> **Requirement**
Within the listing below, please show every line carrying the string "unlink".

> **Records for this exercise**
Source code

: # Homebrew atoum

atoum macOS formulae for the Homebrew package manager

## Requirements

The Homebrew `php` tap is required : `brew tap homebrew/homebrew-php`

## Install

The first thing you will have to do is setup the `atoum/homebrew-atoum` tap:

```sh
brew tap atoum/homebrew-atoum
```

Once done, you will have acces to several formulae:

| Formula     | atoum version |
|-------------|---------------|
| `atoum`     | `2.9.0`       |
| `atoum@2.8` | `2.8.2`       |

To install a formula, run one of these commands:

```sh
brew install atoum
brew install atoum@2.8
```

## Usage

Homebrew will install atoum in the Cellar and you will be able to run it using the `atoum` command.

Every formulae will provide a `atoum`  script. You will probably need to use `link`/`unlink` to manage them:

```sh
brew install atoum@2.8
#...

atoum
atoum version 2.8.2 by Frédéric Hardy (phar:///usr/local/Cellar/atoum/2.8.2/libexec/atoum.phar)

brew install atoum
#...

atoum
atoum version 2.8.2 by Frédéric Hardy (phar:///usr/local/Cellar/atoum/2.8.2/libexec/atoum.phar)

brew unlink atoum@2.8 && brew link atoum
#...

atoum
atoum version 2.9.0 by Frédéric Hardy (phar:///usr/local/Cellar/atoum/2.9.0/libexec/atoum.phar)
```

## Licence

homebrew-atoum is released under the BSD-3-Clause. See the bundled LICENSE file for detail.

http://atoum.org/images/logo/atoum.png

...

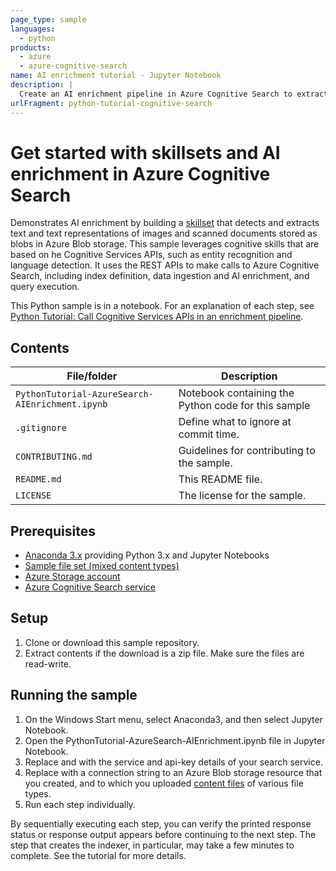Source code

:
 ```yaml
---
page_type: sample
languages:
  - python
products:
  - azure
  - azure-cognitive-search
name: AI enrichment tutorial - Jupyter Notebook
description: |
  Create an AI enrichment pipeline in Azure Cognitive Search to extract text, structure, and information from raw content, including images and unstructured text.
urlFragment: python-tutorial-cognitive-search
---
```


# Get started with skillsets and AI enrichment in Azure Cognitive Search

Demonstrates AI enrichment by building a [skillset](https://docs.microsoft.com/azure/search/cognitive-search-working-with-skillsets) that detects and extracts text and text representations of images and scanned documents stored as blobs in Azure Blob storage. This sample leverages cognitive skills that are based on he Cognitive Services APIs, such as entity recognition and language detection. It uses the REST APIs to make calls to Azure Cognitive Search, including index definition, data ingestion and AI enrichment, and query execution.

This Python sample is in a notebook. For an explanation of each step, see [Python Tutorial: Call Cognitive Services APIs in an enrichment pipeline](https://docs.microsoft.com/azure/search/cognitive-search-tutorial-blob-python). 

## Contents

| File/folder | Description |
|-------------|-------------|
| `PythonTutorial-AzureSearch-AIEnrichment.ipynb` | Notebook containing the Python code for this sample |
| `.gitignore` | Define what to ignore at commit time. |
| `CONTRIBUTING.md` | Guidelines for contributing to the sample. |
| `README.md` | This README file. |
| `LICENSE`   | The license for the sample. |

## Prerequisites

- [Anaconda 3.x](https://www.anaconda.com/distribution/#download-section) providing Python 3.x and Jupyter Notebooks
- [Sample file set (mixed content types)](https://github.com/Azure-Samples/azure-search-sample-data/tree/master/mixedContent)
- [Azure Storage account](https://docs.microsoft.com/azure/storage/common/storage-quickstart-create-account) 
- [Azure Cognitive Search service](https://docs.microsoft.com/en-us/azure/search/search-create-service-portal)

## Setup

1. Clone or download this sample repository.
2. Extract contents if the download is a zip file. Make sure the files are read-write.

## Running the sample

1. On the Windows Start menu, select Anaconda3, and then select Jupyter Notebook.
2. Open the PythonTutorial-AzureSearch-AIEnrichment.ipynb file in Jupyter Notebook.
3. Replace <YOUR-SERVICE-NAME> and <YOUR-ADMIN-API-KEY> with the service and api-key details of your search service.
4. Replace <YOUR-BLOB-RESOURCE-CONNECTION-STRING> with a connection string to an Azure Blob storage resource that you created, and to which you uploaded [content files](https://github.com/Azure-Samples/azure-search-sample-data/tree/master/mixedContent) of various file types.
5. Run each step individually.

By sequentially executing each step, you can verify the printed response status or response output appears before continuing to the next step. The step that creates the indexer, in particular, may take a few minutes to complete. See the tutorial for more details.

> **Your solution**
Every formulae will provide a `atoum`  script. You will probably need to use `link`/`unlink` to manage them:
brew unlink atoum@2.8 && brew link atoum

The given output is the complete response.